# Homework 6

Taking inspiration from the last 2 pictures within the notebook (07-convnets.ipynb), implement a U-Net-style CNN with the following specs:
 
1. All convolutions must use a 3 x 3 kernel and **leave the spatial dimensions (i.e. height, width) of the input untouched**.
2. Downsampling in the contracting part is performed via maxpooling with a 2 x 2 kernel and stride of 2.
3. Upsampling is operated by a deconvolution with a 2 x 2 kernel and stride of 2. The PyTorch module that implements the deconvolution is `nn.ConvTranspose2d`
4. The final layer of the expanding part has only 1 channel
    * between how many classes are we discriminating?
 
Create a network class with (at least) a `__init__` and a `forward` method. Please resort to additional structures (e.g., `nn.Module`s, private methods...) if you believe it helps readability of your code.
 
Test, at least with random data, that the network is doing the correct tensor operations and that the output has the correct shape (e.g., use `assert`s in your code to see if the byproduct is of the expected shape).
 
Note: the overall organization of your work can greatly improve readability and understanding of your code by others. Please consider preparing your notebook in an organized fashion so that we can better understand (and correct) your implementation.

![](../labs/img/unet_small.png)

#### U-Net [3](https://arxiv.org/abs/1505.04597)

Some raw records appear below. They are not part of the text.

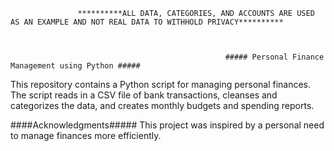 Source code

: 


                   **********ALL DATA, CATEGORIES, AND ACCOUNTS ARE USED AS AN EXAMPLE AND NOT REAL DATA TO WITHHOLD PRIVACY**********



                                                    ##### Personal Finance Management using Python #####



This repository contains a Python script for managing personal finances. The script reads in a CSV file of bank transactions,
cleanses and categorizes the data, and creates monthly budgets and spending reports.


####Acknowledgments#####
This project was inspired by a personal need to manage finances more efficiently.

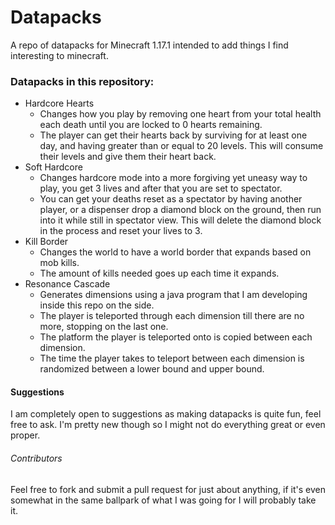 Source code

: # Datapacks
 A repo of datapacks for Minecraft 1.17.1 intended to add things I find interesting to minecraft.

### Datapacks in this repository:
- Hardcore Hearts
  - Changes how you play by removing one heart from your total health each death until you are locked to 0 hearts remaining.
  - The player can get their hearts back by surviving for at least one day, and having greater than or equal to 20 levels. This will consume their levels and give them their heart back.
- Soft Hardcore
  - Changes hardcore mode into a more forgiving yet uneasy way to play, you get 3 lives and after that you are set to spectator.
  - You can get your deaths reset as a spectator by having another player, or a dispenser drop a diamond block on the ground, then run into it while still in spectator view. This will delete the diamond block in the process and reset your lives to 3.
- Kill Border
  - Changes the world to have a world border that expands based on mob kills.
  - The amount of kills needed goes up each time it expands.
- Resonance Cascade
  - Generates dimensions using a java program that I am developing inside this repo on the side.
  - The player is teleported through each dimension till there are no more, stopping on the last one.
  - The platform the player is teleported onto is copied between each dimension.
  - The time the player takes to teleport between each dimension is randomized between a lower bound and upper bound.
  
#### Suggestions
I am completely open to suggestions as making datapacks is quite fun, feel free to ask. I'm pretty new though so I might not do everything great or even proper.

###### Contributors
Feel free to fork and submit a pull request for just about anything, if it's even somewhat in the same ballpark of what I was going for I will probably take it.
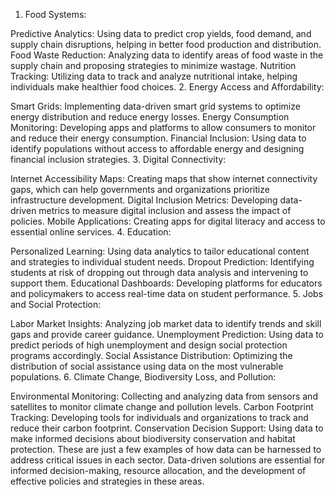 1. Food Systems:

Predictive Analytics: Using data to predict crop yields, food demand, and supply chain disruptions, helping in better food production and distribution.
Food Waste Reduction: Analyzing data to identify areas of food waste in the supply chain and proposing strategies to minimize wastage.
Nutrition Tracking: Utilizing data to track and analyze nutritional intake, helping individuals make healthier food choices.
2. Energy Access and Affordability:

Smart Grids: Implementing data-driven smart grid systems to optimize energy distribution and reduce energy losses.
Energy Consumption Monitoring: Developing apps and platforms to allow consumers to monitor and reduce their energy consumption.
Financial Inclusion: Using data to identify populations without access to affordable energy and designing financial inclusion strategies.
3. Digital Connectivity:

Internet Accessibility Maps: Creating maps that show internet connectivity gaps, which can help governments and organizations prioritize infrastructure development.
Digital Inclusion Metrics: Developing data-driven metrics to measure digital inclusion and assess the impact of policies.
Mobile Applications: Creating apps for digital literacy and access to essential online services.
4. Education:

Personalized Learning: Using data analytics to tailor educational content and strategies to individual student needs.
Dropout Prediction: Identifying students at risk of dropping out through data analysis and intervening to support them.
Educational Dashboards: Developing platforms for educators and policymakers to access real-time data on student performance.
5. Jobs and Social Protection:

Labor Market Insights: Analyzing job market data to identify trends and skill gaps and provide career guidance.
Unemployment Prediction: Using data to predict periods of high unemployment and design social protection programs accordingly.
Social Assistance Distribution: Optimizing the distribution of social assistance using data on the most vulnerable populations.
6. Climate Change, Biodiversity Loss, and Pollution:

Environmental Monitoring: Collecting and analyzing data from sensors and satellites to monitor climate change and pollution levels.
Carbon Footprint Tracking: Developing tools for individuals and organizations to track and reduce their carbon footprint.
Conservation Decision Support: Using data to make informed decisions about biodiversity conservation and habitat protection.
These are just a few examples of how data can be harnessed to address critical issues in each sector. Data-driven solutions are essential for informed decision-making, resource allocation, and the development of effective policies and strategies in these areas.
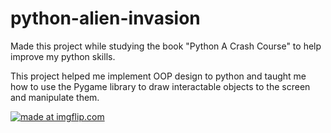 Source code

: # python-alien-invasion
Made this project while studying the book "Python A Crash Course" to help improve my python skills.

This project helped me implement OOP design to python and taught me how to use the Pygame library to draw interactable objects to the screen and manipulate them. 


<a href="https://imgflip.com/gif/2vwa8z"><img src="https://i.imgflip.com/2vwa8z.gif" title="made at imgflip.com"/></a>
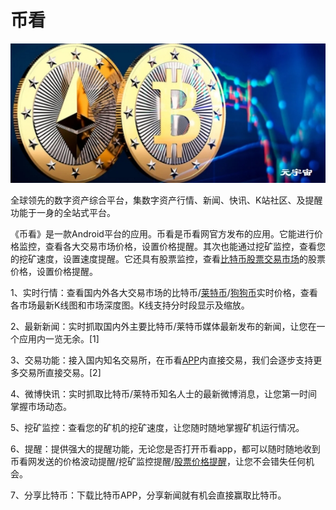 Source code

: # 币看



![](c419f04f7872c16a9df5c3b0981f8d6.jpg)



全球领先的数字资产综合平台，集数字资产行情、新闻、快讯、K站社区、及提醒功能于一身的全站式平台。

《币看》是一款Android平台的应用。币看是币看网官方发布的应用。它能进行价格监控，查看各大交易市场价格，设置价格提醒。其次也能通过挖矿监控，查看您的挖矿速度，设置速度提醒。它还具有股票监控，查看[比特币](https://www.baike.com/wikiid/8800820837174040153?from=wiki_content&prd=innerlink)[股票交易市场](https://www.baike.com/wikiid/8935982308743636574?from=wiki_content&prd=innerlink)的股票价格，设置价格提醒。

1、实时行情：查看国内外各大交易市场的比特币/[莱特币](https://www.baike.com/wikiid/7546185185102921182?from=wiki_content&prd=innerlink)/[狗狗币](https://www.baike.com/wikiid/6707438689741017368?from=wiki_content&prd=innerlink)实时价格，查看各市场最新K线图和市场深度图。K线支持分时段显示及缩放。

2、最新新闻：实时抓取国内外主要比特币/莱特币媒体最新发布的新闻，让您在一个应用内一览无余。[1]

3、交易功能：接入国内知名交易所，在币看[APP](https://www.baike.com/wikiid/3884732677613954638?from=wiki_content&prd=innerlink)内直接交易，我们会逐步支持更多交易所直接交易。[2]

4、微博快讯：实时抓取比特币/莱特币知名人士的最新微博消息，让您第一时间掌握市场动态。

5、挖矿监控：查看您的矿机的挖矿速度，让您随时随地掌握矿机运行情况。

6、提醒：提供强大的提醒功能，无论您是否打开币看app，都可以随时随地收到币看网发送的价格波动提醒/挖矿监控提醒/[股票价格提醒](https://www.baike.com/wikiid/6157692834885474192?from=wiki_content&prd=innerlink)，让您不会错失任何机会。

7、分享比特币：下载比特币APP，分享新闻就有机会直接赢取比特币。
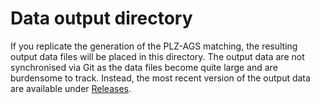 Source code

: # Data output directory

If you replicate the generation of the PLZ-AGS matching, the resulting output data files will be placed in this directory. The output data are not synchronised via Git as the data files become quite large and are burdensome to track. Instead, the most recent version of the output data are available under [Releases]().
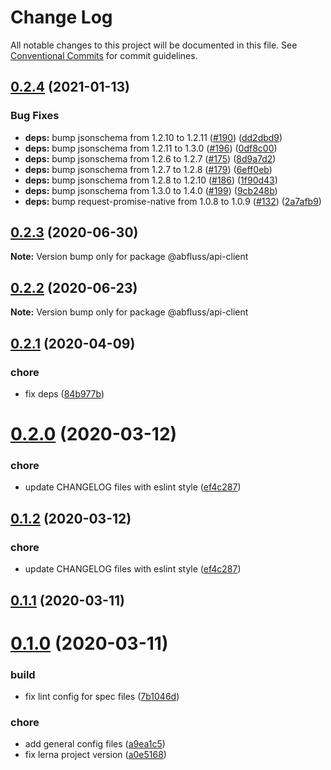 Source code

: # Change Log

All notable changes to this project will be documented in this file.
See [Conventional Commits](https://conventionalcommits.org) for commit guidelines.

## [0.2.4](https://github.com/abfluss/abfluss/compare/v0.2.3...v0.2.4) (2021-01-13)


### Bug Fixes

* **deps:** bump jsonschema from 1.2.10 to 1.2.11 ([#190](https://github.com/abfluss/abfluss/issues/190)) ([dd2dbd9](https://github.com/abfluss/abfluss/commit/dd2dbd9590d51a68b47072f52fb91fe123f64864))
* **deps:** bump jsonschema from 1.2.11 to 1.3.0 ([#196](https://github.com/abfluss/abfluss/issues/196)) ([0df8c00](https://github.com/abfluss/abfluss/commit/0df8c00bdc1ad8a86dd400deda2213ca3dc144cd))
* **deps:** bump jsonschema from 1.2.6 to 1.2.7 ([#175](https://github.com/abfluss/abfluss/issues/175)) ([8d9a7d2](https://github.com/abfluss/abfluss/commit/8d9a7d220a73726550ed6991cade964cb3efedf7))
* **deps:** bump jsonschema from 1.2.7 to 1.2.8 ([#179](https://github.com/abfluss/abfluss/issues/179)) ([6eff0eb](https://github.com/abfluss/abfluss/commit/6eff0eb5808c9ef2bfd9a894ea4b0a17a75e5d1a))
* **deps:** bump jsonschema from 1.2.8 to 1.2.10 ([#186](https://github.com/abfluss/abfluss/issues/186)) ([1f90d43](https://github.com/abfluss/abfluss/commit/1f90d4378c623619a3b819133ba10ab750f8c433))
* **deps:** bump jsonschema from 1.3.0 to 1.4.0 ([#199](https://github.com/abfluss/abfluss/issues/199)) ([9cb248b](https://github.com/abfluss/abfluss/commit/9cb248b8ba6373080cac5ec1488d746de16bc7f4))
* **deps:** bump request-promise-native from 1.0.8 to 1.0.9 ([#132](https://github.com/abfluss/abfluss/issues/132)) ([2a7afb9](https://github.com/abfluss/abfluss/commit/2a7afb91c7a068d06c68079536e0b6bb3e0578c4))






## [0.2.3](https://github.com/abfluss/abfluss/compare/v0.2.2...v0.2.3) (2020-06-30)

**Note:** Version bump only for package @abfluss/api-client






## [0.2.2](https://github.com/abfluss/abfluss/compare/v0.2.1...v0.2.2) (2020-06-23)

**Note:** Version bump only for package @abfluss/api-client






## [0.2.1](https://github.com/abfluss/abfluss/compare/v0.2.0...v0.2.1) (2020-04-09)


### chore

* fix deps ([84b977b](https://github.com/abfluss/abfluss/commit/84b977bbe10ffed455b26d50823489ec55a6f3ad))






# [0.2.0](https://github.com/abfluss/abfluss/compare/v0.1.1...v0.2.0) (2020-03-12)


### chore

* update CHANGELOG files with eslint style ([ef4c287](https://github.com/abfluss/abfluss/commit/ef4c287da86f004386015bdf8951988680e4368b))





## [0.1.2](https://github.com/abfluss/abfluss/compare/v0.1.1...v0.1.2) (2020-03-12)


### chore

* update CHANGELOG files with eslint style ([ef4c287](https://github.com/abfluss/abfluss/commit/ef4c287da86f004386015bdf8951988680e4368b))





## [0.1.1](https://github.com/abfluss/abfluss/compare/v0.1.0...v0.1.1) (2020-03-11)




# [0.1.0](https://github.com/abfluss/abfluss/compare/a9ea1c565722a6dda00056419e7a07d1574d3870...v0.1.0) (2020-03-11)


### build

* fix lint config for spec files ([7b1046d](https://github.com/abfluss/abfluss/commit/7b1046de0dfe0a2d110b8a3c6c579777b523147f))

### chore

* add general config files ([a9ea1c5](https://github.com/abfluss/abfluss/commit/a9ea1c565722a6dda00056419e7a07d1574d3870))
* fix lerna project version ([a0e5168](https://github.com/abfluss/abfluss/commit/a0e51685c933604d2b8003576b794bf5a833bd0e))
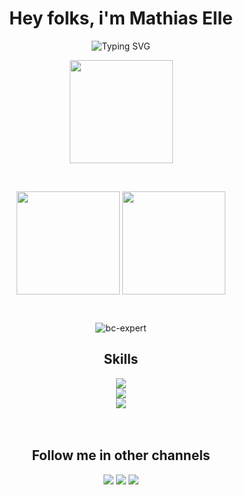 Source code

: <h1 align="center">Hey folks, i'm Mathias Elle</h1>
<p align="center">
<img src="https://readme-typing-svg.herokuapp.com?font=Asap&weight=600&duration=2000&pause=1000&color=369CF7&center=true&width=435&lines=Frontend+Senior+Developer;Magento+and+Hyv%C3%A4+Engineer;E-Commerce+Specialist;Automate+things+you+need" alt="Typing SVG" />
</p>
<p align="center">
  <img align="center" height="165px" src="https://media.giphy.com/media/ZDTbix65Me1YDNLDF3/giphy.gif">
</p>
<br>
<p align="center">
  <img align="center" height="165px" src="https://github-readme-stats.vercel.app/api?username=dermatz&count_private=true&show_icons=true&theme=tokyonight" />  
  <img align="center" height="165px" src="https://github-readme-stats.vercel.app/api/top-langs/?username=dermatz&layout=compact&theme=aura&langs_count=9" />
</p>
<br>
<p align="center">
  <img src="https://github-profile-trophy.vercel.app/?username=dermatz&theme=tokyonight&no-frame=true&row=1&&margin-w=30&no-bg=true" alt="bc-expert" />
</p>


<h2 align="center">Skills</h2>
<p align="center">
  <img src="https://skillicons.dev/icons?i=tailwind,js,css,sass,php,ts,jquery,nodejs,go,bash,html,gulp,git,md" /><br>
  <img src="https://skillicons.dev/icons?i=vscode,idea,linux,powershell,linux,github,gitlab,docker" /><br> 
  <img src="https://skillicons.dev/icons?i=xd,figma,photoshop,discord,devto" /><br> 
<br><br>
</p>

<h2 align="center">Follow me in other channels</h2>
<p align="center">
  <a href="https://www.instagram.com/naturfotografie.elle/"><img src="https://skillicons.dev/icons?i=instagram" /></a>
  <a href="https://twitter.com/_dermatz"><img src="https://skillicons.dev/icons?i=twitter" /></a>
  <a href="https://www.linkedin.com/in/mathias-elle-842783102/"><img src="https://skillicons.dev/icons?i=linkedin" /></a>
</p>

The architecture is a composition of two parts: a contracting module and an expanding module.

The contracting module is a sequence of VGG convolutional blocks. 

After reaching the bottom part, we begin upsampling the image following the inverse of the scheme from the contracting module, with an additional operation: we concatenate the output of the upsampling with the output from the last convolutional layer of the corresponding block (as in the image). Thus, if the upsampling yields a 256-channel output, we concatenate this output with the output of the last 256-channel convolutional layer from the contracting module. This leaves us with a 512-channel tensor which we convolve to 256-channels once again. Note that, if the spatial dimensions of the data from the contracting module doesn't match those of the upsampled data, cropping is operated so that we can safely concatenate the two tensors.

Actually, the original implementation of U-Net operates a semantic segmentation on a window which is approximately 2/3 of the original image (there will hence be a leftover band of pixels outside the center of the image). In the image below, the white thin lines represent the area that will be subject to the segmentation.

![](../labs/img/unet_crop.jpg)

For what concerns the output, instead, we end up with a tensor of shape $h^\prime \times w^\prime \times C$, where $C$ denotes the number of the classes we want to operate segmentation (logically speaking, **if we want to classify each pixel, we wish to produce a softmax for each pixel**).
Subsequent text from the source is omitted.